**Task requirements**
Please reproduce exactly the lines that begin the listing below, up to and including the line where "rapid deployment of" occurs.

*** Begin section ***

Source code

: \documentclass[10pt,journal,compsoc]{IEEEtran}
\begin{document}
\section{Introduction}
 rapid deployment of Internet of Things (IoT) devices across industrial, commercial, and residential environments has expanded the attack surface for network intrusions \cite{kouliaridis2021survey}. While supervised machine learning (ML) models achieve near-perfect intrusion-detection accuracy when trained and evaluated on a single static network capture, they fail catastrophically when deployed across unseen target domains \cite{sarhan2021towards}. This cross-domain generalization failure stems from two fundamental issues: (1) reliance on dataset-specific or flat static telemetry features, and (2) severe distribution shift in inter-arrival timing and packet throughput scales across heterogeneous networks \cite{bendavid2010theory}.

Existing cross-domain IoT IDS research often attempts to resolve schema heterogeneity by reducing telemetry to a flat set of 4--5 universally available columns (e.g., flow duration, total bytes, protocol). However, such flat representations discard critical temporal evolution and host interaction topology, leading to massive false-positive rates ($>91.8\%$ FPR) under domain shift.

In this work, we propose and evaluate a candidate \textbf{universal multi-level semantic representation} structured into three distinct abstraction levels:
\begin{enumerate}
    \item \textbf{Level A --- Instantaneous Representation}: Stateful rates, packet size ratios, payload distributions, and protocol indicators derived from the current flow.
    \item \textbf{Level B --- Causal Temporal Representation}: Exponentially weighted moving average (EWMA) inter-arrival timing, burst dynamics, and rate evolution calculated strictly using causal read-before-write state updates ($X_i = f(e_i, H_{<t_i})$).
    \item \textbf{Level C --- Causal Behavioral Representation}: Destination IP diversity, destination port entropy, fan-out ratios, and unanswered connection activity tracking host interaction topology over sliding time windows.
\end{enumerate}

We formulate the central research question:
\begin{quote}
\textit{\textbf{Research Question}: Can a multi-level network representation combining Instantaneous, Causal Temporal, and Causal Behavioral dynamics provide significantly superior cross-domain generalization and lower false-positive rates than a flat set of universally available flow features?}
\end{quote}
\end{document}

*** End section ***

**Problem solution**
Source code

: \documentclass[10pt,journal,compsoc]{IEEEtran}
\begin{document}
\section{Introduction}
 rapid deployment of Internet of Things (IoT) devices across industrial, commercial, and residential environments has expanded the attack surface for network intrusions \cite{kouliaridis2021survey}. While supervised machine learning (ML) models achieve near-perfect intrusion-detection accuracy when trained and evaluated on a single static network capture, they fail catastrophically when deployed across unseen target domains \cite{sarhan2021towards}. This cross-domain generalization failure stems from two fundamental issues: (1) reliance on dataset-specific or flat static telemetry features, and (2) severe distribution shift in inter-arrival timing and packet throughput scales across heterogeneous networks \cite{bendavid2010theory}.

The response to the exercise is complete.